Thanks to everyone who came out to our PEG Speaker Series event discussing the Michigan Lame Duck session this past Sunday! Special thanks to our panelists Representative Yousef Rabhi, Samuel Bagenstos, and Rena Basch from Voters – Not Politicians!
If you missed it, here is a summary of the event written by our own Ellen!
At the well-attended PEG talk on Sunday, January 20, the three panelists—State Rep. Yousef Rabhi, Voters Not Politician representative Rena Basch and University of Michigan Law Professor Sam Bagenstos—decried the legislation the Republican-dominated State Houses pressed forward in their Lame Duck Session.
Yousef Rabhi began the discussion, admitting there was little he could do as a Democrat when Republican leadership passed hundreds of bills behind closed doors in the final weeks of the congressional session. His main contribution, he feels, was keeping the electorate informed of these happenings through live streaming. And in the end, activist citizens and organizations did make a difference through their protests and letters, mitigating some extreme legislation.

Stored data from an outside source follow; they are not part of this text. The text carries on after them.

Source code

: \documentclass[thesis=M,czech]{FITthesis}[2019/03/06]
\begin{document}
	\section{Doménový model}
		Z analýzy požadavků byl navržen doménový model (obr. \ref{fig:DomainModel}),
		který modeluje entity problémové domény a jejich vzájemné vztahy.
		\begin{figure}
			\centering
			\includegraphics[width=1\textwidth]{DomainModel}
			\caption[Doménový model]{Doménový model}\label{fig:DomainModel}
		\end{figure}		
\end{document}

Much of this last minute legislation is unconstitutional, says Sam Bagenstos, and will be challenged in court. Examples of such Lame Duck legislation were the gutting of the Fair Wage Act and Paid Sick Leave, which the legislature itself passed earlier in the session (so it wouldn’t go to a ballot initiative when it would have been harder to gut). Although Republican Attorney General Bill Schuette gave his blessing to such legislative malfeasance, former Attorney General Frank Kelly abhorred such activity so it will be left to the Michigan Supreme Court to side with one of them or the other.
According to Rena Basch, the new legislation (PA 608-2018) which makes citizen ballot initiatives more difficult to execute is undoubtedly unconstitutional and will be challenged in court. Sadly, in her view, it represents Republican legislators’ “animosity to citizens in their efforts to direct democracy.”
Michigan is one of only eight states that have Lame Duck sessions. Ultimately, the Michigan electorate will have to redress this situation that Rabhi calls neither “functional nor democratic” through a constitutional amendment. In the end, Rabhi even felt sorry for Republican Governor Snyder who had five days to evaluate about 400 bills.